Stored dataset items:
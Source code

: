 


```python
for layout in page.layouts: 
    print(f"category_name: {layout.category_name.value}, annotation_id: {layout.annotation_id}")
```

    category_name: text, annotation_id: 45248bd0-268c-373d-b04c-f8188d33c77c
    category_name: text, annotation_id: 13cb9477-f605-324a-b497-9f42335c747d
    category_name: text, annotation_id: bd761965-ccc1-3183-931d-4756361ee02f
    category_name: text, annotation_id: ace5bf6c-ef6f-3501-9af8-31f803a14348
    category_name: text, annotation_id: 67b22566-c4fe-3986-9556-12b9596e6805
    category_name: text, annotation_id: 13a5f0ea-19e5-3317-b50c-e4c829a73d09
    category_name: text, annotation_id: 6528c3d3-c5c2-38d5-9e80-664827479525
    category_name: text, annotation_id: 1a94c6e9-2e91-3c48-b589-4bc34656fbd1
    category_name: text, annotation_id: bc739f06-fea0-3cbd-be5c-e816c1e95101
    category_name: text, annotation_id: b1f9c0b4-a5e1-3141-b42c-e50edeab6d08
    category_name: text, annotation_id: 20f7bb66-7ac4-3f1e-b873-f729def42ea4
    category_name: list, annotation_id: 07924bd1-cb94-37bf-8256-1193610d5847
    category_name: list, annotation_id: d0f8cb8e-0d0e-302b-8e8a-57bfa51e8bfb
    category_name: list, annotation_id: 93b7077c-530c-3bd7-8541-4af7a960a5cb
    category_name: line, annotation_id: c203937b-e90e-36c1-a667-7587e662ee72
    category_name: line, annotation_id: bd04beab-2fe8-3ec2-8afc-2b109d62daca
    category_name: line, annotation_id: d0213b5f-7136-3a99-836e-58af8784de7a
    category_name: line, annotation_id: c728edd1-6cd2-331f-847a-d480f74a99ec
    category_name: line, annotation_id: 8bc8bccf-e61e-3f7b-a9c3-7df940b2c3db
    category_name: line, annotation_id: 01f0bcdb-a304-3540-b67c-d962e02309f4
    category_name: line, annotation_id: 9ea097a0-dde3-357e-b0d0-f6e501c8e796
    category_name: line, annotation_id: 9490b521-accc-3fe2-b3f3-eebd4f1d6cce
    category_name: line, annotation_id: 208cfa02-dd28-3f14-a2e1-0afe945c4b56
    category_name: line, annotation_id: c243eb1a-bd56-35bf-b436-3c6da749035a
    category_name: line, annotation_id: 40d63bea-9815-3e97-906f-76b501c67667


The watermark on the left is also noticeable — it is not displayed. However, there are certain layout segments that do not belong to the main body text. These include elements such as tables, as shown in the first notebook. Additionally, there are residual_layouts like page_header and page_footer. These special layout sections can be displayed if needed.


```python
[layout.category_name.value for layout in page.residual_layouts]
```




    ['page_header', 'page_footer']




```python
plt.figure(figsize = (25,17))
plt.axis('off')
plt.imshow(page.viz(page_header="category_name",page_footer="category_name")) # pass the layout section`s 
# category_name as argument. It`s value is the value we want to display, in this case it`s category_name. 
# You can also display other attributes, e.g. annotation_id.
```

EXERCISE DETAILS: The lines above starting at the one that contains "line, annotation_id: bd04beab-2fe8-3ec2-8afc-2b109d62daca" and ending at the one that contains "line, annotation_id: 40d63bea-9815-3e97-906f-76b501c67667" must be transcribed exactly, and no other lines may appear.

OUTPUT OF THE EXERCISE:
    category_name: line, annotation_id: bd04beab-2fe8-3ec2-8afc-2b109d62daca
    category_name: line, annotation_id: d0213b5f-7136-3a99-836e-58af8784de7a
    category_name: line, annotation_id: c728edd1-6cd2-331f-847a-d480f74a99ec
    category_name: line, annotation_id: 8bc8bccf-e61e-3f7b-a9c3-7df940b2c3db
    category_name: line, annotation_id: 01f0bcdb-a304-3540-b67c-d962e02309f4
    category_name: line, annotation_id: 9ea097a0-dde3-357e-b0d0-f6e501c8e796
    category_name: line, annotation_id: 9490b521-accc-3fe2-b3f3-eebd4f1d6cce
    category_name: line, annotation_id: 208cfa02-dd28-3f14-a2e1-0afe945c4b56
    category_name: line, annotation_id: c243eb1a-bd56-35bf-b436-3c6da749035a
    category_name: line, annotation_id: 40d63bea-9815-3e97-906f-76b501c67667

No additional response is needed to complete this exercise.